The Parliamentary Friendship Group for LGBTIQ held its first meeting today attracting around 30 members.

It comes a day after NSW Attorney-General Gabrielle Upton said she would investigate the implications for the state following the publication earlier this month of the Human Rights Commission’s “state of the nation” report on the issues affecting the LGBTI community.

The report found three quarters of LGBTI people had experienced direct discrimination.

In response to a question from Sydney state independent MP Alex Greenwich, Upton said it was clear LGBTI people faced significant challenges in NSW and Australia as a whole.

“The government will closely review this report, and I as Attorney General will work to ensure that all members of our community will have justice that is fair and equal,” she said.

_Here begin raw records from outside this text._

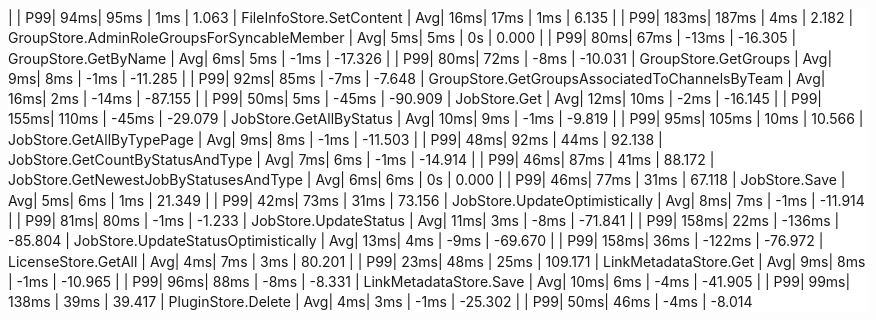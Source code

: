 | |  P99| 94ms| 95ms | 1ms | 1.063
| FileInfoStore.SetContent |  Avg| 16ms| 17ms | 1ms | 6.135
| |  P99| 183ms| 187ms | 4ms | 2.182
| GroupStore.AdminRoleGroupsForSyncableMember |  Avg| 5ms| 5ms | 0s | 0.000
| |  P99| 80ms| 67ms | -13ms | -16.305
| GroupStore.GetByName |  Avg| 6ms| 5ms | -1ms | -17.326
| |  P99| 80ms| 72ms | -8ms | -10.031
| GroupStore.GetGroups |  Avg| 9ms| 8ms | -1ms | -11.285
| |  P99| 92ms| 85ms | -7ms | -7.648
| GroupStore.GetGroupsAssociatedToChannelsByTeam |  Avg| 16ms| 2ms | -14ms | -87.155
| |  P99| 50ms| 5ms | -45ms | -90.909
| JobStore.Get |  Avg| 12ms| 10ms | -2ms | -16.145
| |  P99| 155ms| 110ms | -45ms | -29.079
| JobStore.GetAllByStatus |  Avg| 10ms| 9ms | -1ms | -9.819
| |  P99| 95ms| 105ms | 10ms | 10.566
| JobStore.GetAllByTypePage |  Avg| 9ms| 8ms | -1ms | -11.503
| |  P99| 48ms| 92ms | 44ms | 92.138
| JobStore.GetCountByStatusAndType |  Avg| 7ms| 6ms | -1ms | -14.914
| |  P99| 46ms| 87ms | 41ms | 88.172
| JobStore.GetNewestJobByStatusesAndType |  Avg| 6ms| 6ms | 0s | 0.000
| |  P99| 46ms| 77ms | 31ms | 67.118
| JobStore.Save |  Avg| 5ms| 6ms | 1ms | 21.349
| |  P99| 42ms| 73ms | 31ms | 73.156
| JobStore.UpdateOptimistically |  Avg| 8ms| 7ms | -1ms | -11.914
| |  P99| 81ms| 80ms | -1ms | -1.233
| JobStore.UpdateStatus |  Avg| 11ms| 3ms | -8ms | -71.841
| |  P99| 158ms| 22ms | -136ms | -85.804
| JobStore.UpdateStatusOptimistically |  Avg| 13ms| 4ms | -9ms | -69.670
| |  P99| 158ms| 36ms | -122ms | -76.972
| LicenseStore.GetAll |  Avg| 4ms| 7ms | 3ms | 80.201
| |  P99| 23ms| 48ms | 25ms | 109.171
| LinkMetadataStore.Get |  Avg| 9ms| 8ms | -1ms | -10.965
| |  P99| 96ms| 88ms | -8ms | -8.331
| LinkMetadataStore.Save |  Avg| 10ms| 6ms | -4ms | -41.905
| |  P99| 99ms| 138ms | 39ms | 39.417
| PluginStore.Delete |  Avg| 4ms| 3ms | -1ms | -25.302
| |  P99| 50ms| 46ms | -4ms | -8.014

Coogee state Liberal MP Bruce Notley-Smith, who has described the NSW Parliament – which has six openly gay members – as “the gayest parliament in Australia,” will chair the new parliamentary friendship group.

“This group will build to support the LGBTIQ community and provide a forum for MPs to hear about issues often not talked about in Parliament,” said Notley-Smith, who is openly-gay.

“Whether it is homophobic bullying in schools, access to adequate medical treatment for transgender people, or ending unnecessary surgeries performed on intersex infants.”

The new body will run alongside the already established LGBTI cross-party working group on LGBTI issues but be open to all politicians and staff.

Openly gay MPs Alex Greenwich and Penny Sharpe from Labor will be key players on the new group as will Greens’ MP for Newtown, Jenny Leong.

“I look forward to finding ways for the LGBTIQ community to connect and have their voice heard in the NSW Parliament,” Sharpe said.

Meanwhile, a motion to support recent efforts solve the suspected murder of three gay men has won unanimous support in the NSW upper house.

Nationals upper house NSW MP Trevor Khan moved the motion to congratulate the government on its announcement that substantial rewards will be offered for information into the killings of John Russell, Ross Warren, and Gilles Mattaini.

All three fell to their deaths and disappeared off the Bondi-Tamarama headlands, well known beats in Sydney’s eastern suburbs, in the 1980s.

The mens’ families are firmly if the belief the deaths are the result of gay hate crimes,

“It is a phenomenal step forward for the House as a whole to agree to this motion,” Khan said.

“Previous Parliaments would have found it contentious, though it is a remarkable reflection of the positive and contemporary view the House takes on this matter of significant importance,” he said.

Yesterday, the NSW lower house unanimously called on  the Federal Coalition to allow MPs to have a free vote on any subsequent marriage equality legislation.